My bashing has largely been proven right. Nokia’s “head” has been cut off by Apple’s iPhone and Google’s Android and now the world can see the evidence with layoffs and lower profits announced since I wrote that note to Tomi.

But a new sheriff is in town. Stephen Elop, who arrived from Microsoft.

The big question is still unanswered: can he get Nokia back into the super smartphone race that’s so dominated by Apple and Google?

Well, I’ve been talking to folks inside Nokia and here’s what I’ve learned:

1. He must flatten the structure at Nokia. One employee told me that the folks who do the work are seven to 10 layers of management from Stephen’s office. Funny, all Elop has to do is look to another Steven back at Microsoft to see what needs to be done. Steve Sinofsky, who runs the Windows team, flattened Microsoft’s structure from about eight levels to about four, which greatly improved morale and ability to get stuff done.

2. He needs to bet the company on a new OS. The folks I’ve been talking with inside the company are praying that Elop dumps Symbian and either picks the newer Meego OS, which is largely unproven and behind schedule in many places, or just goes and makes a deal with Microsoft and chooses the Windows Phone 7 OS.

3. He needs a team to work with developers. I’ve been hearing Microsoft has been very tough to deal with. Heck, Angry Birds is still not available on Windows Phone 7, which says volumes about how Microsoft has been executing on getting apps developed for Windows Phone 7. Elop needs to make Nokia execute way better than Microsoft in the app development space.

4. He needs to pull out all the stops on a cool showcase piece of hardware. Nokia still has great hardware developers. Get them to build the best hardware they’ve ever built and get them to ship it on time. That will help Nokia excite developers (aka my point #3).

5. He needs to simplify the product line so that everyone in the world can explain Nokia’s products to other people. Right now I’ve lost track of how many different devices Nokia sells and how they connect with each other.

6. He needs a developer tools division. See point #3. What will the folks working with developers need? Simple development tools for delivering ultra high quality apps. Meego or Windows Phone 7 OS-based tools will be fine, although I’m hearing from developers that Microsoft’s tools are more mature.

7. He needs a world-wide marketing message around Nokia’s top-of-the-line phone, which will communicate Nokia’s strategy and vision.

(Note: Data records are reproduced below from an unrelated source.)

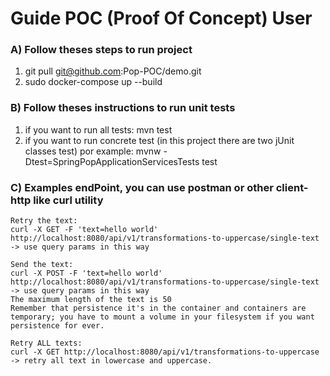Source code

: # Guide POC (Proof Of Concept) User

### A) Follow theses steps to run project
1. git pull git@github.com:Pop-POC/demo.git
2. sudo docker-compose up --build

### B) Follow theses instructions to run unit tests
1. if you want to run all tests: mvn test
2. if you want to run concrete test (in this project there are two jUnit classes test) por example: mvnw -Dtest=SpringPopApplicationServicesTests test

### C) Examples endPoint, you can use postman or other client-http like curl utility

```
Retry the text:  
curl -X GET -F 'text=hello world' http://localhost:8080/api/v1/transformations-to-uppercase/single-text -> use query params in this way

```
```
Send the text:
curl -X POST -F 'text=hello world' http://localhost:8080/api/v1/transformations-to-uppercase/single-text -> use query params in this way
The maximum length of the text is 50
Remember that persistence it's in the container and containers are temporary; you have to mount a volume in your filesystem if you want persistence for ever.
```
```
Retry ALL texts:
curl -X GET http://localhost:8080/api/v1/transformations-to-uppercase -> retry all text in lowercase and uppercase.

```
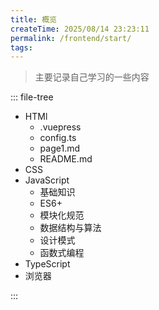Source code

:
 ```yaml
---
title: 概览
createTime: 2025/08/14 23:23:11
permalink: /frontend/start/
tags:
---
```


> 主要记录自己学习的一些内容

::: file-tree

- HTMl
  - .vuepress
  - config.ts
  - page1.md
  - README.md
- CSS
- JavaScript
  - 基础知识
  - ES6+
  - 模块化规范
  - 数据结构与算法
  - 设计模式
  - 函数式编程
- TypeScript
- 浏览器

:::
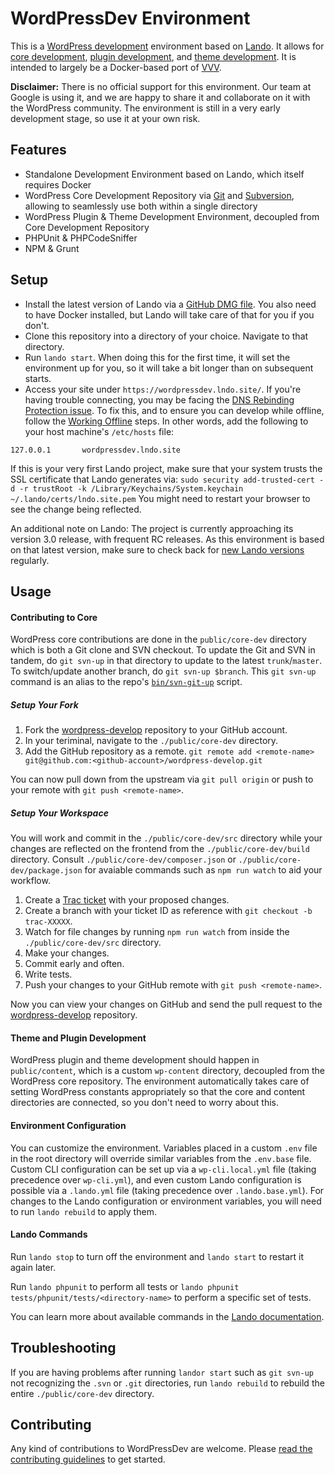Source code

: # WordPressDev Environment

This is a [WordPress development](https://make.wordpress.org) environment based on [Lando](https://docs.devwithlando.io/). It allows for [core development](https://make.wordpress.org/core/), [plugin development](https://make.wordpress.org/plugins/), and [theme development](https://make.wordpress.org/themes/). It is intended to largely be a Docker-based port of [VVV](https://varyingvagrantvagrants.org/).

**Disclaimer:** There is no official support for this environment. Our team at Google is using it, and we are happy to share it and collaborate on it with the WordPress community. The environment is still in a very early development stage, so use it at your own risk.

## Features

* Standalone Development Environment based on Lando, which itself requires Docker
* WordPress Core Development Repository via [Git](https://github.com/WordPress/wordpress-develop) and [Subversion](https://core.trac.wordpress.org/browser/trunk/), allowing to seamlessly use both within a single directory
* WordPress Plugin & Theme Development Environment, decoupled from Core Development Repository
* PHPUnit & PHPCodeSniffer
* NPM & Grunt

## Setup

* Install the latest version of Lando via a [GitHub DMG file](https://github.com/lando/lando/releases). You also need to have Docker installed, but Lando will take care of that for you if you don't.
* Clone this repository into a directory of your choice. Navigate to that directory.
* Run `lando start`. When doing this for the first time, it will set the environment up for you, so it will take a bit longer than on subsequent starts.
* Access your site under `https://wordpressdev.lndo.site/`. If you're having trouble connecting, you may be facing the [DNS Rebinding Protection issue](https://docs.devwithlando.io/issues/dns-rebind.html). To fix this, and to ensure you can develop while offline, follow the [Working Offline](https://docs.devwithlando.io/config/proxy.html#working-offline-or-using-custom-domains) steps. In other words, add the following to your host machine's `/etc/hosts` file:
```
127.0.0.1       wordpressdev.lndo.site
```

If this is your very first Lando project, make sure that your system trusts the SSL certificate that Lando generates via: `sudo security add-trusted-cert -d -r trustRoot -k /Library/Keychains/System.keychain ~/.lando/certs/lndo.site.pem` You might need to restart your browser to see the change being reflected.

An additional note on Lando: The project is currently approaching its version 3.0 release, with frequent RC releases. As this environment is based on that latest version, make sure to check back for [new Lando versions](https://github.com/lando/lando/releases) regularly.

## Usage

#### Contributing to Core

WordPress core contributions are done in the `public/core-dev` directory which is both a Git clone and SVN checkout. To update the Git and SVN in tandem, do `git svn-up` in that directory to update to the latest `trunk`/`master`. To switch/update another branch, do `git svn-up $branch`. This `git svn-up` command is an alias to the repo's [`bin/svn-git-up`](bin/svn-git-up) script.

##### Setup Your Fork

1. Fork the [wordpress-develop](https://github.com/WordPress/wordpress-develop) repository to your GitHub account. 
2. In your teriminal, navigate to the `./public/core-dev` directory.
3. Add the GitHub repository as a remote. 
```git remote add <remote-name> git@github.com:<github-account>/wordpress-develop.git```

You can now pull down from the upstream via `git pull origin` or push to your remote with `git push <remote-name>`.

##### Setup Your Workspace

You will work and commit in the `./public/core-dev/src` directory while your changes are reflected on the frontend from the `./public/core-dev/build` directory. Consult `./public/core-dev/composer.json` or `./public/core-dev/package.json` for avaiable commands such as `npm run watch` to aid your workflow.

1. Create a [Trac ticket](https://make.wordpress.org/core/reports/) with your proposed changes.
2. Create a branch with your ticket ID as reference with `git checkout -b trac-XXXXX`.
3. Watch for file changes by running `npm run watch` from inside the `./public/core-dev/src` directory.
4. Make your changes. 
5. Commit early and often. 
6. Write tests. 
7. Push your changes to your GitHub remote with `git push <remote-name>`.

Now you can view your changes on GitHub and send the pull request to the [wordpress-develop](https://github.com/WordPress/wordpress-develop) repository.

#### Theme and Plugin Development

WordPress plugin and theme development should happen in `public/content`, which is a custom `wp-content` directory, decoupled from the WordPress core repository. The environment automatically takes care of setting WordPress constants appropriately so that the core and content directories are connected, so you don't need to worry about this.

#### Environment Configuration

You can customize the environment. Variables placed in a custom `.env` file in the root directory will override similar variables from the `.env.base` file. Custom CLI configuration can be set up via a `wp-cli.local.yml` file (taking precedence over `wp-cli.yml`), and even custom Lando configuration is possible via a `.lando.yml` file (taking precedence over `.lando.base.yml`). For changes to the Lando configuration or environment variables, you will need to run `lando rebuild` to apply them.

#### Lando Commands

Run `lando stop` to turn off the environment and `lando start` to restart it again later. 

Run `lando phpunit` to perform all tests or `lando phpunit tests/phpunit/tests/<directory-name>` to perform a specific set of tests.

You can learn more about available commands in the [Lando documentation](https://docs.devwithlando.io/).

## Troubleshooting

If you are having problems after running `landor start` such as `git svn-up` not recognizing the `.svn` or `.git` directories, run `lando rebuild` to rebuild the entire `./public/core-dev` directory.

## Contributing

Any kind of contributions to WordPressDev are welcome. Please [read the contributing guidelines](https://github.com/GoogleChromeLabs/wordpressdev/blob/master/CONTRIBUTING.md) to get started.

8. He needs to ensure that Nokia’s famous distribution system is reenergized and remains best in the business.

That already is a HUGE amount of work to do, is Elop up to the job? We’ll find out shortly after Feb. 11th.

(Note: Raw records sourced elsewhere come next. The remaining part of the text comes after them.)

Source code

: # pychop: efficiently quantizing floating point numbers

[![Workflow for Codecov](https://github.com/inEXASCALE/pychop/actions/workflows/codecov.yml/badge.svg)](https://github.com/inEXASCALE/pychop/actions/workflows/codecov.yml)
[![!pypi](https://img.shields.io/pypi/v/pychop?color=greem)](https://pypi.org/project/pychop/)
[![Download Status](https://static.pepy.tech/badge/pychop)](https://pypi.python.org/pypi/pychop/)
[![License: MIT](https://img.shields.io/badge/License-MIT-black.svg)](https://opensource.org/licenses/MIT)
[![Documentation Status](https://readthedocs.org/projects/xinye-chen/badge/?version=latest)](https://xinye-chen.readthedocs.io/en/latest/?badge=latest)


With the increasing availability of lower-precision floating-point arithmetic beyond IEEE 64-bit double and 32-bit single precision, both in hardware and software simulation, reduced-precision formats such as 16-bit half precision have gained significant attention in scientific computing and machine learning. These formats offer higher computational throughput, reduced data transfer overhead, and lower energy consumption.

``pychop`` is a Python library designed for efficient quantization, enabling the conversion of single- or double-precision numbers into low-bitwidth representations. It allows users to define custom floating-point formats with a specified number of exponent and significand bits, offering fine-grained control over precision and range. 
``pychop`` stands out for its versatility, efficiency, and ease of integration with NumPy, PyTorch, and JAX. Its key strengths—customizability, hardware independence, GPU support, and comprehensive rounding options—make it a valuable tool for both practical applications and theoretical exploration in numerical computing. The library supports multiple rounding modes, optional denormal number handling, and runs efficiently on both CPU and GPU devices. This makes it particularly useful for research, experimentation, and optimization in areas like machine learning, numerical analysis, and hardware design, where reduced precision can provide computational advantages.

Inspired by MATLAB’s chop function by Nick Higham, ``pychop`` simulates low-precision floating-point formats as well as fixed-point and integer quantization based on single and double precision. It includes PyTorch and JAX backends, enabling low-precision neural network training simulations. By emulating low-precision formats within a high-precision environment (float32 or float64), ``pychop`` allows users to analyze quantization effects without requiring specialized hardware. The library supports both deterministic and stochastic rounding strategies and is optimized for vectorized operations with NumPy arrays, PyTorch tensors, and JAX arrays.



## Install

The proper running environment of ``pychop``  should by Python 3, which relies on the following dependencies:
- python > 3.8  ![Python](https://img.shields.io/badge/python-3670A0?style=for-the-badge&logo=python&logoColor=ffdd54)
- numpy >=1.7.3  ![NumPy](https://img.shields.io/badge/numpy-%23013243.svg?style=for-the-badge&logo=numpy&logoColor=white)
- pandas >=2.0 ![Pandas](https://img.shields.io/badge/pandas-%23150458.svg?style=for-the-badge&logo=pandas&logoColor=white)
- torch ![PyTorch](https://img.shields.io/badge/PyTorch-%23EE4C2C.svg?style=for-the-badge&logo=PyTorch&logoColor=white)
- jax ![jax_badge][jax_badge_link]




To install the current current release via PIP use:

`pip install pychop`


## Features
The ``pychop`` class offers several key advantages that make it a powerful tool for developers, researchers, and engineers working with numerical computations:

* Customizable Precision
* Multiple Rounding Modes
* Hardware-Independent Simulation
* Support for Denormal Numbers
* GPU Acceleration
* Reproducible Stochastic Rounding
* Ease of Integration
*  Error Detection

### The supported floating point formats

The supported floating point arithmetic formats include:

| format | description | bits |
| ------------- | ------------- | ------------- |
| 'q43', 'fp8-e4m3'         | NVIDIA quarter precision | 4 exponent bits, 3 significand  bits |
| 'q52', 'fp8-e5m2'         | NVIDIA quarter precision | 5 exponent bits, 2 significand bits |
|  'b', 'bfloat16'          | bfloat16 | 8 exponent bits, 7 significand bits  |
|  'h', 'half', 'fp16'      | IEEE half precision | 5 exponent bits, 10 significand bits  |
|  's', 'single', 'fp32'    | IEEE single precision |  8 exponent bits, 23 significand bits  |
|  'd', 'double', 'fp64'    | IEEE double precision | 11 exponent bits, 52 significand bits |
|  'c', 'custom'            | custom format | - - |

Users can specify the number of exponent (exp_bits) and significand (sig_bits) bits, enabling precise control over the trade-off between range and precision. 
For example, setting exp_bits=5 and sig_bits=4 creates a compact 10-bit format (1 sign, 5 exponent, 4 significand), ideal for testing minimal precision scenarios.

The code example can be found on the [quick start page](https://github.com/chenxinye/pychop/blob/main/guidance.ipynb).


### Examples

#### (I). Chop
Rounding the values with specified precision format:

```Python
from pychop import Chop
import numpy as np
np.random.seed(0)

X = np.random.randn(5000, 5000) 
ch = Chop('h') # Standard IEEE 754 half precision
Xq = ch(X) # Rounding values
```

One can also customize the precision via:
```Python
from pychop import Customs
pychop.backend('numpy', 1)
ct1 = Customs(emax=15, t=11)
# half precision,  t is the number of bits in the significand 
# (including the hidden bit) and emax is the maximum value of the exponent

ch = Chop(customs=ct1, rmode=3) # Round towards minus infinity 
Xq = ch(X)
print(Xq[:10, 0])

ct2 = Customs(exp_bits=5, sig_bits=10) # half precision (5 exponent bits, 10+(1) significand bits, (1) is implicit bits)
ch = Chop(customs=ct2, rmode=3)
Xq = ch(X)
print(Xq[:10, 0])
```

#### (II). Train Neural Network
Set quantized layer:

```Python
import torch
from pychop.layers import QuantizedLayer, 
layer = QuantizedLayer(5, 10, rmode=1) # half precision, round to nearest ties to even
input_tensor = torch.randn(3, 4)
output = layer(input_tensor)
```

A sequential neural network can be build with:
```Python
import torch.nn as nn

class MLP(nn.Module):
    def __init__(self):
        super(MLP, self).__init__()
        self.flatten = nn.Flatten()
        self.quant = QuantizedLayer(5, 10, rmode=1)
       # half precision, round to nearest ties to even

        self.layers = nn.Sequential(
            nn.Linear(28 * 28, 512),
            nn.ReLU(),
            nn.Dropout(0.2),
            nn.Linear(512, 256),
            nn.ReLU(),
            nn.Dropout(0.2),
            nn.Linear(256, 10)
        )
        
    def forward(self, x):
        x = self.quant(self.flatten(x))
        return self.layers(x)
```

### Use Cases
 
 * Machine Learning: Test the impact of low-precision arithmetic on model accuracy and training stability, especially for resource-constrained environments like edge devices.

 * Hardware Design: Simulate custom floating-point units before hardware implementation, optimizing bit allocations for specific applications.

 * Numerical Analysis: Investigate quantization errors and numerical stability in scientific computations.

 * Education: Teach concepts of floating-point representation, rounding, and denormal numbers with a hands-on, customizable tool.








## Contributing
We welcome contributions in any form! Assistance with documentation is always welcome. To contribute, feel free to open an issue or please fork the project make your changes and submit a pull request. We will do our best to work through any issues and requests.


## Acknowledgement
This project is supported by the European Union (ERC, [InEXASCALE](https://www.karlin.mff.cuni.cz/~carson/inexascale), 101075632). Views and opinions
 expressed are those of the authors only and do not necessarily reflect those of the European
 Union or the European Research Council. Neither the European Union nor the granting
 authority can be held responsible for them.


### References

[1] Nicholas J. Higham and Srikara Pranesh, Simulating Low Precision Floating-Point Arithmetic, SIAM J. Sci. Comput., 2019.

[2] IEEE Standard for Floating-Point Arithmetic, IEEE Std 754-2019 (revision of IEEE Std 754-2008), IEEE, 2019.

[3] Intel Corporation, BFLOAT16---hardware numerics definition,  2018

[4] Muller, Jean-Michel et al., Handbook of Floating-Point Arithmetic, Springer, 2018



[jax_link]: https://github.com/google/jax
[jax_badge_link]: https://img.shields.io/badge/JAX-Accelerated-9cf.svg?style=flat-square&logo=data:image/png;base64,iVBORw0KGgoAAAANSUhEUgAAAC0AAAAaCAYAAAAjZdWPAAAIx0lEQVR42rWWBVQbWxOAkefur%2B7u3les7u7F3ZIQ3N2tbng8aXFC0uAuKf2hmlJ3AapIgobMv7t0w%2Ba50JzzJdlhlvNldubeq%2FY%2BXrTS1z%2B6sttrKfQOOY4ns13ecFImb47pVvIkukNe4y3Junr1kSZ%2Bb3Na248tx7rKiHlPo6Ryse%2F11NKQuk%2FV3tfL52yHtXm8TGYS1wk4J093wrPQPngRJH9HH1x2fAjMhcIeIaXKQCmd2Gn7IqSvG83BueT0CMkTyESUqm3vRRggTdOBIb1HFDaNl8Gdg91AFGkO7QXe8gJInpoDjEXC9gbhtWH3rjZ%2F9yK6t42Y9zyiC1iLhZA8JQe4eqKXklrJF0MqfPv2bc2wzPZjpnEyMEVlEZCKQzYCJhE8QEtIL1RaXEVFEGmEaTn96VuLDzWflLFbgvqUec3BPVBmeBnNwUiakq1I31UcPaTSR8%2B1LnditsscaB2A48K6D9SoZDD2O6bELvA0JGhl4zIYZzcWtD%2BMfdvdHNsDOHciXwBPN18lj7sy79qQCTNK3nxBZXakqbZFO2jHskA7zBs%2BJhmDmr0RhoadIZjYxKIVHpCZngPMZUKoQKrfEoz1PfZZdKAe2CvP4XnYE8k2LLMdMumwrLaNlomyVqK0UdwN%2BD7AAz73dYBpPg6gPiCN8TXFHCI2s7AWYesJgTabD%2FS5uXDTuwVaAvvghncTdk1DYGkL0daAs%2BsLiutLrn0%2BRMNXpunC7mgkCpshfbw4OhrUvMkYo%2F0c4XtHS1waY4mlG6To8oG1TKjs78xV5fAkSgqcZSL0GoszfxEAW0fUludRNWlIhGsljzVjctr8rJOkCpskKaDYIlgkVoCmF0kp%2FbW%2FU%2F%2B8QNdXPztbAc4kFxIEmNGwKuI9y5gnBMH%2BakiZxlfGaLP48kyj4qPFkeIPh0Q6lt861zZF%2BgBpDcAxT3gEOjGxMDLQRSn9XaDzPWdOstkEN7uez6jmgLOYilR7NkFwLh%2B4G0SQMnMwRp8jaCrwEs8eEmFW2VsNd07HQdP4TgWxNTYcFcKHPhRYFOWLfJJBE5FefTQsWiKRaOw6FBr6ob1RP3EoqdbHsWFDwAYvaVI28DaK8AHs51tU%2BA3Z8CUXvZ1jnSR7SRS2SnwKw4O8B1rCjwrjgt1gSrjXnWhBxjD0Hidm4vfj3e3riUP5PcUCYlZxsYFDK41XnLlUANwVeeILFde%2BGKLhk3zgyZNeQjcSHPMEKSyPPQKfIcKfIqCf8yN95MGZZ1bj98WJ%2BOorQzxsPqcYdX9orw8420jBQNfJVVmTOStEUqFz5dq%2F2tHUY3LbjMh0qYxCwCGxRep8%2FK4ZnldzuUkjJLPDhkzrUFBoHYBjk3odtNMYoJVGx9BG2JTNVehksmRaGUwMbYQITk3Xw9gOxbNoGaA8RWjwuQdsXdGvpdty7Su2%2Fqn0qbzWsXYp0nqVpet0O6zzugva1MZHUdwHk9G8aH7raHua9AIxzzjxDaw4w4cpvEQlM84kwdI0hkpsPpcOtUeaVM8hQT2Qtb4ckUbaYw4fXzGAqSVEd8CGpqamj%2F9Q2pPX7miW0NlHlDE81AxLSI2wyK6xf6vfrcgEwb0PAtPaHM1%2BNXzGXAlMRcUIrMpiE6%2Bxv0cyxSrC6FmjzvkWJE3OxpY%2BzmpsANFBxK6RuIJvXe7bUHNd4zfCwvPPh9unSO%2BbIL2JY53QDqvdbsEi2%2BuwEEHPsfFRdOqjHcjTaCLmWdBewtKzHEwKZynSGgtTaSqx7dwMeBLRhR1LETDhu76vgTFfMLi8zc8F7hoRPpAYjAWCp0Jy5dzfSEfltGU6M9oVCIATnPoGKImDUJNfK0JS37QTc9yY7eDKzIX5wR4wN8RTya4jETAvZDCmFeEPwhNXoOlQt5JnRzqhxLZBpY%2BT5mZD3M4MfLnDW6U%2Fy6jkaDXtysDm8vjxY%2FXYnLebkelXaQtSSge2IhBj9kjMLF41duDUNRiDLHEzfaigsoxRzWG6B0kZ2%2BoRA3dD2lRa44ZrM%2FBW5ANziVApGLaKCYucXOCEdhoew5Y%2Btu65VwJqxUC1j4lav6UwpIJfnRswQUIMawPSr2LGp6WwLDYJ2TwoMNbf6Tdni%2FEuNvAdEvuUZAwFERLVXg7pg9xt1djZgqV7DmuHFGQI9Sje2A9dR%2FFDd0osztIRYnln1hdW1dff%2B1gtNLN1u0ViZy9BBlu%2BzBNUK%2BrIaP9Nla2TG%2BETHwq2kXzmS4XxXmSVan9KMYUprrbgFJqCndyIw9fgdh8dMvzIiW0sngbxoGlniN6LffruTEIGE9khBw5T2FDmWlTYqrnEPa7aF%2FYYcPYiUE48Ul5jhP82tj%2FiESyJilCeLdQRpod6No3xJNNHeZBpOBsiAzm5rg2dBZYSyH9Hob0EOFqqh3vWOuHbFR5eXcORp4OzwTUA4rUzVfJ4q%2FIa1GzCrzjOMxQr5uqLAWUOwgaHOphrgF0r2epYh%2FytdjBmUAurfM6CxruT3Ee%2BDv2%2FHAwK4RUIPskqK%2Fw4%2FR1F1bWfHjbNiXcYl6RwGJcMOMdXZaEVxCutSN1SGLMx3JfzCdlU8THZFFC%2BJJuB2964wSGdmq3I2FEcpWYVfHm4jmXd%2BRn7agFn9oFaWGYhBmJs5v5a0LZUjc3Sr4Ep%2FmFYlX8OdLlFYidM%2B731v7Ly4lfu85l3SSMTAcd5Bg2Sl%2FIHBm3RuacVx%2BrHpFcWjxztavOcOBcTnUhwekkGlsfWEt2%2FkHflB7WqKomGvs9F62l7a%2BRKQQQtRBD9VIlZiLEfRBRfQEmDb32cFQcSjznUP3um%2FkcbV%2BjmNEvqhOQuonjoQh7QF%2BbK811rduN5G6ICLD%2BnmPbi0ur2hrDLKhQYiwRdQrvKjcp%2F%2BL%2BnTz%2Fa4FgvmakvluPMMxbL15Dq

What do you think? Can Elop and his team at Nokia make the sizeable organizational shifts, which probably include more layoffs (which are difficult to implement under Finnish employment law) in order to make this happen?

I actually am hoping they can. The more competitors that Apple and Google have the better off we all are, even those of us who probably will stick with either Apple or Google products.

Not to mention that Nokia owns a great deal of services, like Navteq, which just bought my favorite Trapster (lets you see where cops are hanging out on freeways).

Good luck to Elop, we’re cheering you on!